**REQUIRED WORK:**
Every record is to be printed exactly as written, and any picture in it is skipped.

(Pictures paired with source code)
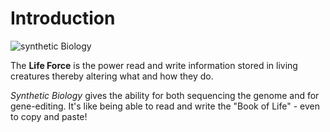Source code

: # Introduction



![synthetic Biology](https://media1-production-mightynetworks.imgix.net/asset/34429661/tile\_SyntheticBiology.png?ixlib=rails-0.3.0\&fm=jpg\&q=75\&auto=format\&w=1400\&h=1400\&fit=max\&impolicy=ResizeCrop\&constraint=downsize\&aspect=fit)

The **Life Force** is the power read and write information stored in living creatures thereby altering what and how they do.&#x20;

&#x20;_Synthetic Biology_ gives the ability for both sequencing the genome and for gene-editing. It's like being able to read and write the "Book of Life" - even to copy and paste!
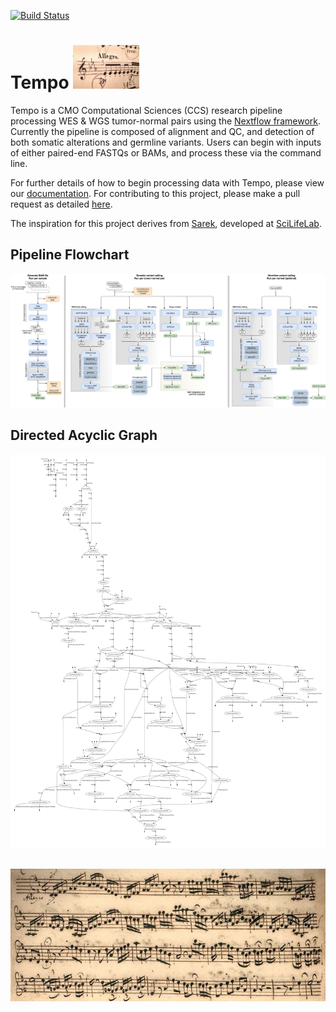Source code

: [![Build Status](https://travis-ci.com/mskcc/tempo.svg?token=DokCkCiDp43sqzeuXUHD&branch=master)](https://travis-ci.com/mskcc/tempo)

# Tempo <img id="logo" src="./docs/tempoLogo.png"/>

Tempo is a CMO Computational Sciences (CCS) research pipeline processing WES & WGS tumor-normal pairs using the [Nextflow framework](https://www.nextflow.io/). Currently the pipeline is composed of alignment and QC, and detection of both somatic alterations and germline variants. Users can begin with inputs of either paired-end FASTQs or BAMs, and process these via the command line. 

For further details of how to begin processing data with Tempo, please view our [documentation](https://ccstempo.netlify.com/). For contributing to this project, please make a pull request as detailed [here](https://ccstempo.netlify.com/contributing-to-tempo.html).

The inspiration for this project derives from [Sarek](https://github.com/SciLifeLab/Sarek), developed at [SciLifeLab](https://github.com/SciLifeLab).

## Pipeline Flowchart
<p align="center">
  <img id="diagram" src="./docs/pipeline-flowchart.png"/>
</p>

## Directed Acyclic Graph
<p align="center">
  <img id="dag" src="./docs/dag.png"/>
</p>

##
<p align="center">
  <img src="./docs/brandenburg5_allegro.jpg">
</p>
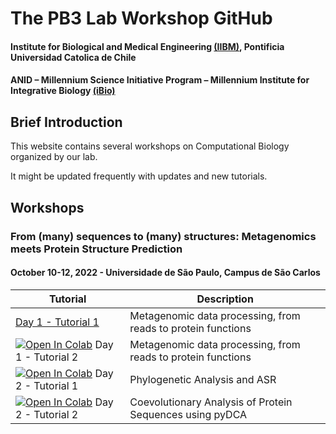 # The PB3 Lab Workshop GitHub
#### Institute for Biological and Medical Engineering [(IIBM)](http://iibm.uc.cl), Pontificia Universidad Catolica de Chile
#### ANID – Millennium Science Initiative Program – Millennium Institute for Integrative Biology [(iBio)](http://ibio.cl)

## Brief Introduction

This website contains several workshops on Computational Biology organized by our lab.

It might be updated frequently with updates and new  tutorials.

## Workshops

### From (many) sequences to (many) structures: Metagenomics meets Protein Structure Prediction
#### October 10-12, 2022 - Universidade de São Paulo, Campus de São Carlos

| Tutorial | Description                           |
|--------|-------------------------------------------------------------------------------------|
| [Day 1 - Tutorial 1](https://raw.githubusercontent.com/pb3lab/workshops/main/tutorials/D1-tutorial01.txt) | Metagenomic data processing, from reads to protein functions |
| [![Open In Colab](https://colab.research.google.com/assets/colab-badge.svg)](https://colab.research.google.com/github/pb3lab/workshops/blob/main/tutorials/D1-tutorial02.ipynb) Day 1 - Tutorial 2  | Metagenomic data processing, from reads to protein functions |
| [![Open In Colab](https://colab.research.google.com/assets/colab-badge.svg)](https://colab.research.google.com/github/pb3lab/workshops/blob/main/tutorials/D2-tutorial01.ipynb) Day 2 - Tutorial 1  | Phylogenetic Analysis and ASR                           |
| [![Open In Colab](https://colab.research.google.com/assets/colab-badge.svg)](https://colab.research.google.com/github/pb3lab/workshops/blob/main/tutorials/D2-tutorial02.ipynb) Day 2 - Tutorial 2 | Coevolutionary Analysis of Protein Sequences using pyDCA                            |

**TASK RESPONSE:**
Source code

: # Introduction



![synthetic Biology](https://media1-production-mightynetworks.imgix.net/asset/34429661/tile\_SyntheticBiology.png?ixlib=rails-0.3.0\&fm=jpg\&q=75\&auto=format\&w=1400\&h=1400\&fit=max\&impolicy=ResizeCrop\&constraint=downsize\&aspect=fit)

The **Life Force** is the power read and write information stored in living creatures thereby altering what and how they do.&#x20;

&#x20;_Synthetic Biology_ gives the ability for both sequencing the genome and for gene-editing. It's like being able to read and write the "Book of Life" - even to copy and paste!
Source code

: [![Build Status](https://travis-ci.com/mskcc/tempo.svg?token=DokCkCiDp43sqzeuXUHD&branch=master)](https://travis-ci.com/mskcc/tempo)

# Tempo <img id="logo" src="./docs/tempoLogo.png"/>

Tempo is a CMO Computational Sciences (CCS) research pipeline processing WES & WGS tumor-normal pairs using the [Nextflow framework](https://www.nextflow.io/). Currently the pipeline is composed of alignment and QC, and detection of both somatic alterations and germline variants. Users can begin with inputs of either paired-end FASTQs or BAMs, and process these via the command line. 

For further details of how to begin processing data with Tempo, please view our [documentation](https://ccstempo.netlify.com/). For contributing to this project, please make a pull request as detailed [here](https://ccstempo.netlify.com/contributing-to-tempo.html).

The inspiration for this project derives from [Sarek](https://github.com/SciLifeLab/Sarek), developed at [SciLifeLab](https://github.com/SciLifeLab).

## Pipeline Flowchart
<p align="center">
  <img id="diagram" src="./docs/pipeline-flowchart.png"/>
</p>

## Directed Acyclic Graph
<p align="center">
  <img id="dag" src="./docs/dag.png"/>
</p>

##
<p align="center">
  <img src="./docs/brandenburg5_allegro.jpg">
</p>
 # The PB3 Lab Workshop GitHub
#### Institute for Biological and Medical Engineering [(IIBM)](http://iibm.uc.cl), Pontificia Universidad Catolica de Chile
#### ANID – Millennium Science Initiative Program – Millennium Institute for Integrative Biology [(iBio)](http://ibio.cl)

## Brief Introduction

This website contains several workshops on Computational Biology organized by our lab.

It might be updated frequently with updates and new  tutorials.

## Workshops

### From (many) sequences to (many) structures: Metagenomics meets Protein Structure Prediction
#### October 10-12, 2022 - Universidade de São Paulo, Campus de São Carlos

| Tutorial | Description                           |
|--------|-------------------------------------------------------------------------------------|
| [Day 1 - Tutorial 1](https://raw.githubusercontent.com/pb3lab/workshops/main/tutorials/D1-tutorial01.txt) | Metagenomic data processing, from reads to protein functions |
| [![Open In Colab](https://colab.research.google.com/assets/colab-badge.svg)](https://colab.research.google.com/github/pb3lab/workshops/blob/main/tutorials/D1-tutorial02.ipynb) Day 1 - Tutorial 2  | Metagenomic data processing, from reads to protein functions |
| [![Open In Colab](https://colab.research.google.com/assets/colab-badge.svg)](https://colab.research.google.com/github/pb3lab/workshops/blob/main/tutorials/D2-tutorial01.ipynb) Day 2 - Tutorial 1  | Phylogenetic Analysis and ASR                           |
| [![Open In Colab](https://colab.research.google.com/assets/colab-badge.svg)](https://colab.research.google.com/github/pb3lab/workshops/blob/main/tutorials/D2-tutorial02.ipynb) Day 2 - Tutorial 2 | Coevolutionary Analysis of Protein Sequences using pyDCA                            |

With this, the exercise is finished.